The challenge with Apache NiFi is that it's not cloud-native. This makes it different from our workflow. The operations are over-complicated and when you build your pipeline, it's a nightmare to follow them. Then, as your pipeline or workflow becomes more complex, the operation of it gets worse. It is not easy to use and it requires a bigger ramp-up than any other solution that we have seen.

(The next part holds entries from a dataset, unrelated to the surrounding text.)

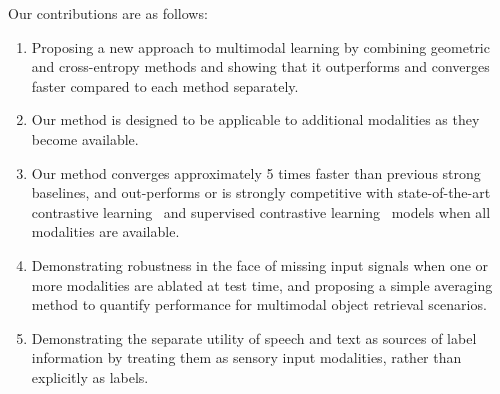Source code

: \documentclass[10pt]{article} %
\newcommand{\todokdinline}[1]{\todo[color=red!20,inline]{{KD: \small #1}}}
\newcommand{\todoff}[1]{\todo[color=blue!20]{\small #1 -- Frank}}
\newcommand{\todoffinline}[1]{\todo[inline,color=blue!20]{\small #1 -- Frank}}
\begin{document}
Our contributions are as follows:
\begin{enumerate}
    \item Proposing a new approach to multimodal learning by combining geometric and cross-entropy methods and showing that it outperforms and converges faster compared to each method separately.
    
    \item Our method is designed to be applicable to additional modalities as they become available.

    \item Our method converges approximately 5 times faster than previous strong baselines, and out-performs or is strongly competitive with state-of-the-art contrastive learning~\citep{chen2020simple} and supervised contrastive learning~\citep{NEURIPS2020_supervised_contrastive} models when all modalities are available.

    \item Demonstrating robustness in the face of missing input signals when one or more modalities are ablated at test time, and proposing a simple averaging method to quantify performance for multimodal object retrieval scenarios.
    
    \item Demonstrating the separate utility of speech and text as sources of label information by treating them as sensory input modalities, rather than explicitly as labels.
    
    
\end{enumerate}

\end{document}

There should be a better way to integrate a development environment with local tools. Most of the development is done on the console. For example, in Spark, we can develop on our local desktop and then deploy it to another environment. The integration using this solution is not simple. Eventually, we can implement a local environment on our machines that is web-oriented and we have a browsing console to do it. At times, it is not easy to integrate with other components that could be a part of the entire solution in terms of development. There are issues with stability due to memory. It would be good to include a lock or an alarm to detect or alert you that it needs more resources. If the solution could be integrated more it would repair every part of the flow. Eventually, if we are integrated with other technology, we need to have a notion that we need to plan and have the correct sizing. We could implement an ecosystem that could scale with the requirements. In the next release, I would like to see the support of monitorization with the interface. Also an integrated development environment.